Análise do filme “O EXORCISTA” (1973)

 Por Fernanda T. Bordignon 

O filme O Exorcista (1973), dirigido por William Friedkin, é uma das obras mais marcantes do cinema de horror, que vai muito além de apenas um filme de possessão demoníaca e exorcismo.  Sendo um dos mais importantes do gênero, ele não só impressiona por suas cenas perturbadoras e ambientação sombria, mas também pode ser como sendo uma metáfora para temas muito mais profundos e relevantes da atualidade. 

A história gira em torno de Regan, uma jovem que, após tentar se comunicar com um suposto espírito através de um tabuleiro Ouija, é possuída por uma entidade demoníaca. A partir desse momento, uma série de eventos perturbadores começam a ocorrer, enquanto Regan passa a exibir comportamentos cada vez mais autodestrutivos e uma mudança drástica em sua personalidade. Sua mãe, Chris, desesperada, busca ajuda médica para entender e salvar sua filha, mas os médicos afirmam que não há nada de errado com ela. Sem alternativas, Chris decide buscar ajuda de um padre para realizar um exorcismo, na esperança de que esse último recurso possa trazer sua filha de volta ao normal.,

A ambientação, o trabalho de maquiagem e as atuações são marcantes, com destaque para Linda Blair, que, aos 12 anos, deu vida a uma das personagens mais icônicas e assustadoras do cinema de horror. A trilha sonora é outro ponto forte: suas músicas inesquecíveis intensificam a tensão e permanecem até hoje como algumas das mais impactantes do gênero.

Entretanto, o aspecto mais interessante de O Exorcista vai além da possessão demoníaca. O filme pode ser visto como uma alegoria para as transformações femininas, especialmente as da puberdade. Regan, uma menina de 12 anos, de repente exibe comportamentos violentos, impulsivos e autodestrutivos, acompanhados de uma sexualidade emergente e linguagem obscena. Mais do que uma manifestação maligna, esses traços simbolizam a intensidade das mudanças hormonais e psicológicas características dessa fase. Enquanto a puberdade dos meninos é frequentemente menos turbulenta, as meninas enfrentam transformações físicas e emocionais intensas, como a menstruação e o desenvolvimento sexual, que podem ser dolorosas e confusas.

O comportamento extremo de Regan é interpretado pela sociedade como algo tão fora do comum que médicos e aqueles ao seu redor recorrem à ideia de possessão, refletindo o medo histórico das transformações femininas e das expressões de autonomia das mulheres. Essas mudanças, antes rotuladas como “loucura” ou histeria, foram estigmatizadas a ponto de serem associadas ao sobrenatural, como se a mulher estivesse “possuída” e fora de si. Em O Exorcista, mesmo que de forma não intencional, essas questões aparecem como uma crítica à demonização das experiências naturais femininas, revelando o desconforto social com o tema.

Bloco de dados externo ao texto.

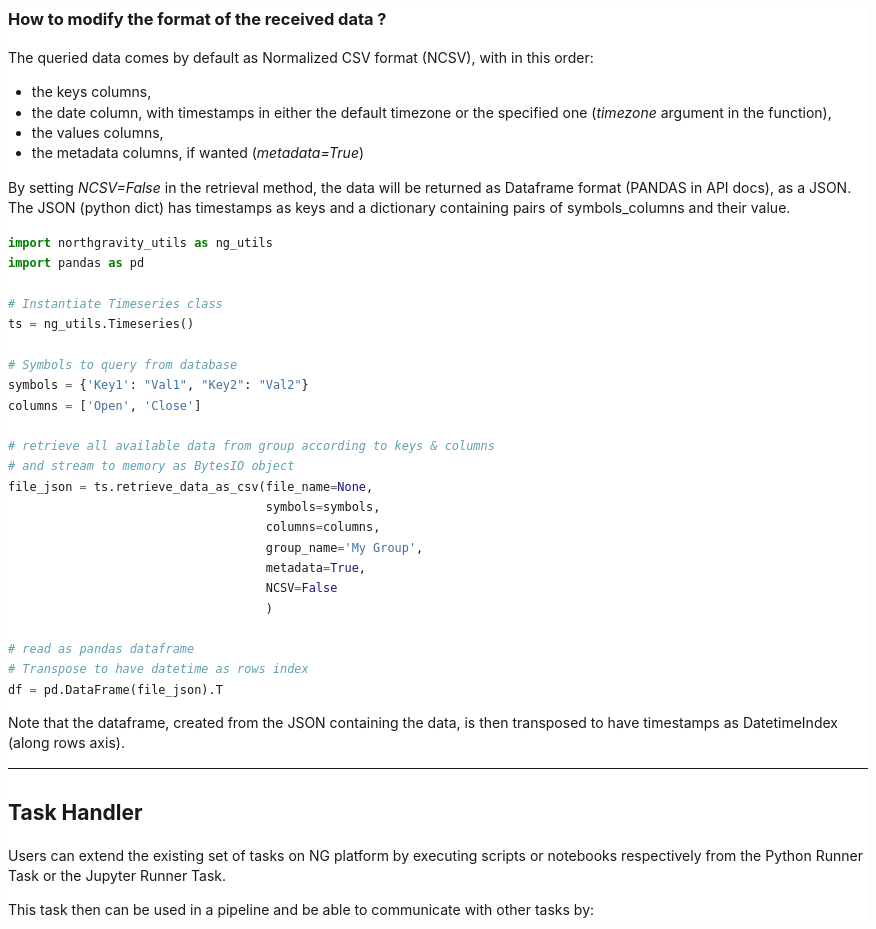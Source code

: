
 ```python
```


### How to modify the format of the received data ?
The queried data comes by default as Normalized CSV format (NCSV), with in this order:
* the keys columns,
* the date column, with timestamps in either the default timezone or the specified one (*timezone* argument in the function),
* the values columns,
* the metadata columns, if wanted (*metadata=True*)
 
By setting *NCSV=False* in the retrieval method, the data will be returned as Dataframe format (PANDAS in API docs), as a JSON.
The JSON (python dict) has timestamps as keys and a dictionary containing pairs of symbols_columns and their value.

```python
import northgravity_utils as ng_utils
import pandas as pd

# Instantiate Timeseries class
ts = ng_utils.Timeseries()

# Symbols to query from database
symbols = {'Key1': "Val1", "Key2": "Val2"}
columns = ['Open', 'Close']

# retrieve all available data from group according to keys & columns 
# and stream to memory as BytesIO object
file_json = ts.retrieve_data_as_csv(file_name=None,
                                    symbols=symbols,
                                    columns=columns,
                                    group_name='My Group',
                                    metadata=True,
                                    NCSV=False
                                    )

# read as pandas dataframe
# Transpose to have datetime as rows index
df = pd.DataFrame(file_json).T
```

Note that the dataframe, created from the JSON containing the data, is then transposed to have timestamps as DatetimeIndex (along rows axis). 


--- - 
## Task Handler
Users can extend the existing set of tasks on NG platform by executing scripts or notebooks respectively from the Python Runner Task or the Jupyter Runner Task. 

This task then can be used in a pipeline and be able to communicate with other tasks by:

Filmes como Possessão (1981), de Andrzej Żuławski, e Garota Infernal (2009), de Karyn Kusama, também abordam igualmente a sexualidade e os desejos femininos de forma visceral, usando a possessão demoníaca como uma metáfora para as mudanças psicológicas e comportamentais das mulheres. Em ambos os filmes, assim como em O Exorcista, a liberdade sexual e a mudança de comportamento das personagens são tratadas como algo quase monstruoso, reforçando a ideia de que a liberdade feminina, especialmente a sexual, é algo a ser controlado ou até temido.

Essa abordagem em O Exorcista e em outros filmes similares sugere como o cinema de horror pode servir de espelho para questões sociais e psicológicas profundas, abordando o medo da sociedade em relação à autonomia e às transformações das mulheres, especialmente na juventude. O filme desafia o espectador a enxergar a possessão não apenas como um fenômeno sobrenatural, mas também como uma metáfora para o desconforto e a repressão associados à emancipação feminina.

Assim, O Exorcista não é apenas uma obra aterrorizante por suas cenas icônicas e sombrias, mas também um retrato das complexas transições da adolescência feminina, revelando o horror que a sociedade projeta sobre as mudanças e os desejos das mulheres.